So what is this other thing, this unsettling feeling. That time is running out. What does my body know that my ignorant mind does not? What is going to be lost? A life, a person, a feeling, a stage, a chance? Or will I simply poof into nothingness? Why is it telling me to fight against the water, that the canoe is by my side, you can see it red, among the green shafts of sunlight. Will my brain listen this time, as it did then? Will my body fight, or will my mind wear the gloves?

The fire cools as distance and time take their toll. What becomes of a fire the day after it is set? No forest fire, but a tame, expected flame. Will kerosene-man get there in time to save the blaze? Too bad, he doesn't exist? Who would fake it this time? Can it be done? When fear starts to replace love, anything goes. But will it come back before time runs out, and the journey begins? Can you picture it, and every picture seems more and more off? Then you might need to let it go. But it's so sweet, and it seems to like you so much. What's the difference between love and obliging contenment, anyway?

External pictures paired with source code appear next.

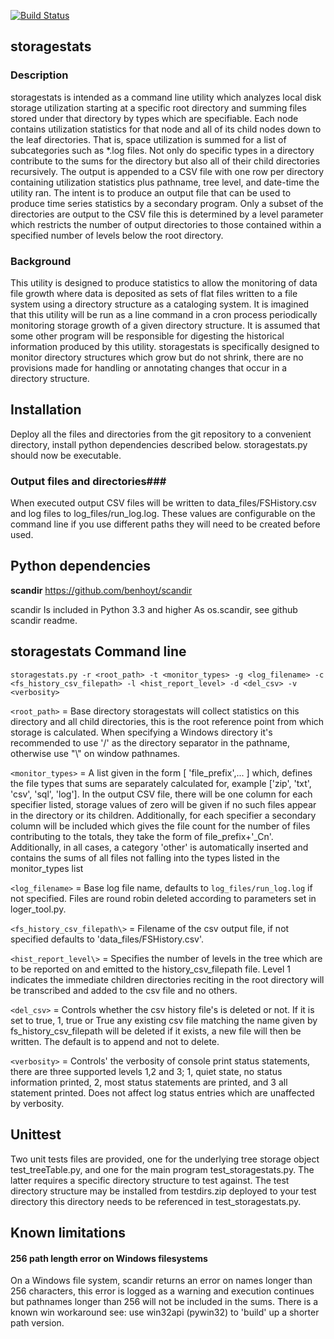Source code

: [![Build Status](https://travis-ci.org/jayventi/storagestats.svg?branch=master)](https://travis-ci.org/jayventi/storagestats)
## storagestats ##

### Description ###
storagestats is intended as a command line utility which analyzes local disk storage utilization starting at a specific root directory and summing files stored under that directory by types which are specifiable. Each node contains utilization statistics for that node and all of its child nodes down to the leaf directories. That is, space utilization is summed for a list of subcategories such as *.log files. Not only do specific types in a directory contribute to the sums for the directory but also all of their child directories recursively. The output is appended to a CSV file with one row per directory containing utilization statistics plus pathname, tree level, and date-time the utility ran. The intent is to produce an output file that can be used to produce time series statistics by a secondary program. Only a subset of the directories are output to the CSV file this is determined by a level parameter which restricts the number of output directories to those contained within a specified number of levels below the root directory.

### Background ###
This utility is designed to produce statistics to allow the monitoring of data file growth where data is deposited as sets of flat files written to a file system using a directory structure as a cataloging system. It is imagined that this utility will be run as a line command in a cron process periodically monitoring storage growth of a given directory structure. It is assumed that some other program will be responsible for digesting the historical information produced by this utility. storagestats is specifically designed to monitor directory structures which grow but do not shrink, there are no provisions made for handling or annotating changes that occur in a directory structure.

## Installation ##
Deploy all the files and directories from the git repository to a convenient directory, install python dependencies described below. storagestats.py should now be executable.

### Output files and directories###
When executed output CSV files will be written to data_files/FSHistory.csv and log files to log_files/run_log.log. These values are configurable on the command line if you use different paths they will need to be created before used.


## Python dependencies ##

**scandir**
https://github.com/benhoyt/scandir

scandir Is included in Python 3.3 and higher
As os.scandir, see github scandir readme.


## storagestats Command line ##



    storagestats.py -r <root_path> -t <monitor_types> -g <log_filename> -c <fs_history_csv_filepath> -l <hist_report_level> -d <del_csv> -v <verbosity>

 `<root_path>` = Base directory storagestats will collect statistics on this directory and all child directories, this is the root reference point from which storage is calculated. When specifying a Windows directory it's recommended to use  '/' as the directory separator in the pathname, otherwise use "\\" on window pathnames.
 
 `<monitor_types>` = A list given in the form [ 'file_prefix',... ] which, defines the file types that sums are separately calculated for, example ['zip', 'txt', 'csv', 'sql', 'log']. In the output CSV file, there will be one column for each specifier listed, storage values of zero will be given if no such files appear in the directory or its children. Additionally, for each specifier a secondary column will be included which gives the file count for the number of files contributing to the totals, they take the form of file_prefix+'_Cn'. Additionally, in all cases, a category 'other' is automatically inserted and contains the sums of all files not falling into the types listed in the monitor_types list

 `<log_filename>` =  Base log file name, defaults to `log_files/run_log.log` if not specified. Files are round robin deleted according to parameters set in loger_tool.py.

 `<fs_history_csv_filepath\>` = Filename of the csv output file, if not specified defaults to 'data_files/FSHistory.csv'.

 `<hist_report_level\>` = Specifies the number of levels in the tree which are to be reported on and emitted to the history_csv_filepath file. Level 1 indicates the immediate children directories reciting in the root directory will be transcribed and added to the csv file and no others.

 `<del_csv>` = Controls whether the csv history file's is deleted or not. If it is set to true, 1, true or True any existing csv file matching the name given by fs_history_csv_filepath will be deleted if it exists, a new file will then be written. The default is to append and not to delete.

 `<verbosity>` = Controls' the verbosity of console print status statements, there are three supported levels 1,2 and 3;  1, quiet state, no status information printed, 2,  most status statements are printed, and 3  all statement printed.  Does not affect log status entries which are unaffected by verbosity.

## Unittest ##
Two unit tests files are provided, one for the underlying tree storage object test_treeTable.py, and one for the main program test_storagestats.py. The latter requires a specific directory structure to test against. The test directory structure may be installed from testdirs.zip deployed to your test directory this directory needs to be referenced in test_storagestats.py.

## Known limitations ##

#### 256 path length error on Windows filesystems ####
On a Windows file system, scandir returns an error on names longer than 256 characters, this error is logged as a warning and execution continues but pathnames longer than 256 will not be included in the sums. There is a known win workaround see: use win32api (pywin32) to 'build' up a shorter path version.
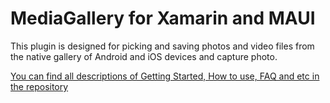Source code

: # MediaGallery for Xamarin and MAUI

This plugin is designed for picking and saving photos and video files from the native gallery of Android and iOS devices and
capture photo.

[You can find all descriptions of Getting Started, How to use, FAQ and etc in the repository](https://github.com/dimonovdd/Xamarin.MediaGallery#mediagallery-for-xamarin-and-maui)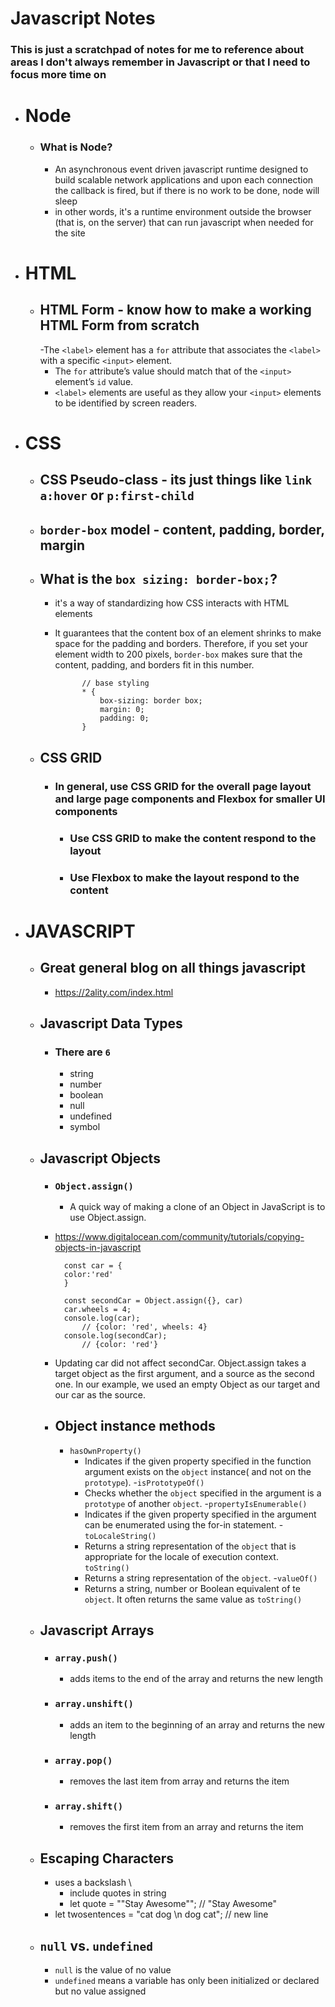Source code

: # Javascript Notes

### This is just a scratchpad of notes for me to reference about areas I don't always remember in Javascript or that I need to focus more time on


- # Node

    - ### What is Node?
        - An asynchronous event driven javascript runtime designed to build scalable network applications
        and upon each connection the callback is fired, but if there is no work to be done, node will sleep
        - in other words, it's a runtime environment outside the browser (that is, on the server) that can run javascript when needed for the site

- # HTML

    - ## HTML Form - know how to make a working HTML Form from scratch
        -The `<label>` element has a `for` attribute that associates the `<label>` with a specific `<input>` element. 
        - The `for` attribute’s value should match that of the `<input>` element’s `id` value. 
        - `<label>` elements are useful as they allow your `<input>` elements to be identified by screen readers.

- # CSS

    - ## CSS Pseudo-class - its just things like `link a:hover` or `p:first-child`

    - ## `border-box` model - content, padding, border, margin

    - ## What is the `box sizing: border-box;`?
        - it's a way of standardizing how CSS interacts with HTML elements
        - It guarantees that the content box of an element shrinks to make space for the padding and borders. Therefore, if you set your element width to 200 pixels, `border-box` makes sure that the content, padding, and borders fit in this number.



                    // base styling
                    * {
                        box-sizing: border box;
                        margin: 0;
                        padding: 0;
                    }

    - ## CSS GRID
        - ### In general, use CSS GRID for the overall page layout and large page components and Flexbox for smaller UI components
            - ### Use CSS GRID to make the content respond to the layout
            - ### Use Flexbox to make the layout respond to the content

- # JAVASCRIPT

    - ## Great general blog on all things javascript
        - https://2ality.com/index.html

    - ## Javascript Data Types
        - ### There are `6`
            -  string 
            -   number
            -   boolean
            -   null
            -   undefined 
            -   symbol

    - ## Javascript Objects


        - ### `Object.assign()` 
            - A quick way of making a clone of an Object in JavaScript is to use Object.assign.

        - https://www.digitalocean.com/community/tutorials/copying-objects-in-javascript


                const car = {
                color:'red'
                }

                const secondCar = Object.assign({}, car)
                car.wheels = 4;
                console.log(car);
                    // {color: 'red', wheels: 4}
                console.log(secondCar);
                    // {color: 'red'}

        - Updating car did not affect secondCar. Object.assign takes a target object as the first argument, and a source as the second one. In our example, we used an empty Object as our target and our car as the source.

        - ## Object instance methods
            - `hasOwnProperty()`
                - Indicates if the given property specified in the function argument exists on the `object` instance( and not on the `prototype`).
            -`isPrototypeOf()`
                - Checks whether the `object` specified in the argument is a `prototype` of another `object`.
            -`propertyIsEnumerable()`
                - Indicates if the given property specified in the argument can be enumerated using the for-in statement.
            -`toLocaleString()`
                - Returns a string representation of the `object` that is appropriate for the locale of execution context.
            `toString()`
                - Returns a string representation of the `object`.
            -`valueOf()`
                - Returns a string, number or Boolean equivalent of te `object`. It often returns the same value as `toString()`

    - ## Javascript Arrays

        - ### `array.push()` 
            - adds items to the end of the array and returns the new length

        - ### `array.unshift()` 
            - adds an item to the beginning of an array and returns the new length

        - ### `array.pop()` 
            - removes the last item from array and returns the item

        - ### `array.shift()`
            - removes the first item from an array and returns the item




    - ## Escaping Characters 
        - uses a backslash \
            - include quotes in string
            - let quote = "\"Stay Awesome"\"; // "Stay Awesome"
        - let twosentences = "cat dog \n dog cat";  // new line

    - ## `null` vs. `undefined` 
        - `null` is the value of no value
        - `undefined` means a variable has only been initialized or declared but no value assigned


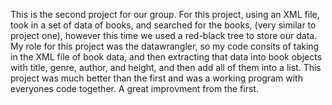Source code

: This is the second project for our group. For this project, using an XML file, took in a set of data of books, and searched for the books, (very similar to project one), however this time we used a red-black tree to store our data.
My role for this project was the datawrangler, so my code consits of taking in the XML file of book data, and then extracting that data into book objects with title, genre, author, and height, and then add all of them into a list.
This project was much better than the first and was a working program with everyones code together. A great improvment from the first.
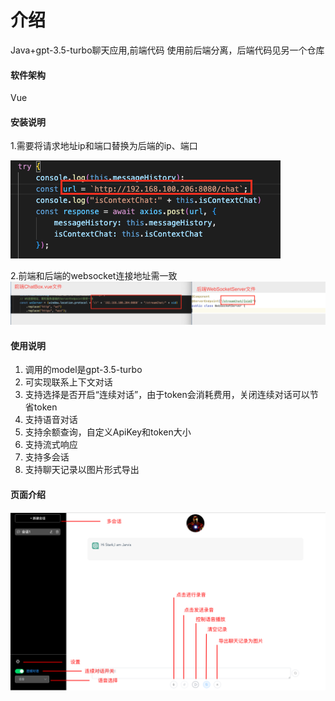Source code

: # 介绍

Java+gpt-3.5-turbo聊天应用,前端代码 使用前后端分离，后端代码见另一个仓库

#### 软件架构

Vue


#### 安装说明

1.需要将请求地址ip和端口替换为后端的ip、端口

![输入图片说明](%E6%88%AA%E5%B1%8F2023-03-21%2020.26.05.png)

2.前端和后端的websocket连接地址需一致
![输入图片说明](websocket%E5%9C%B0%E5%9D%80.png)

#### 使用说明
1.  调用的model是gpt-3.5-turbo
2.  可实现联系上下文对话
3.  支持选择是否开启“连续对话”，由于token会消耗费用，关闭连续对话可以节省token
4.  支持语音对话
5.  支持余额查询，自定义ApiKey和token大小
6.  支持流式响应
7.  支持多会话
8.  支持聊天记录以图片形式导出

#### 页面介绍
![输入图片说明](%E9%A1%B5%E9%9D%A2%E4%BB%8B%E7%BB%8D.png)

Like I said, Time can be bought, but time is running out. There's no way to decide and no way to know when the deadline has been drawn in the sand. My mini merry-go-round is spinning in circles. The foci must be offset. The horses and seahorses and giraffes and lions and tigers and dragons run away. But the leopard is my friend, maybe he'll stay. Then I can learn how to be back again, in that jungle I fled for the first time to get to the cities. Maybe we'll take on the strip malls and make them cry.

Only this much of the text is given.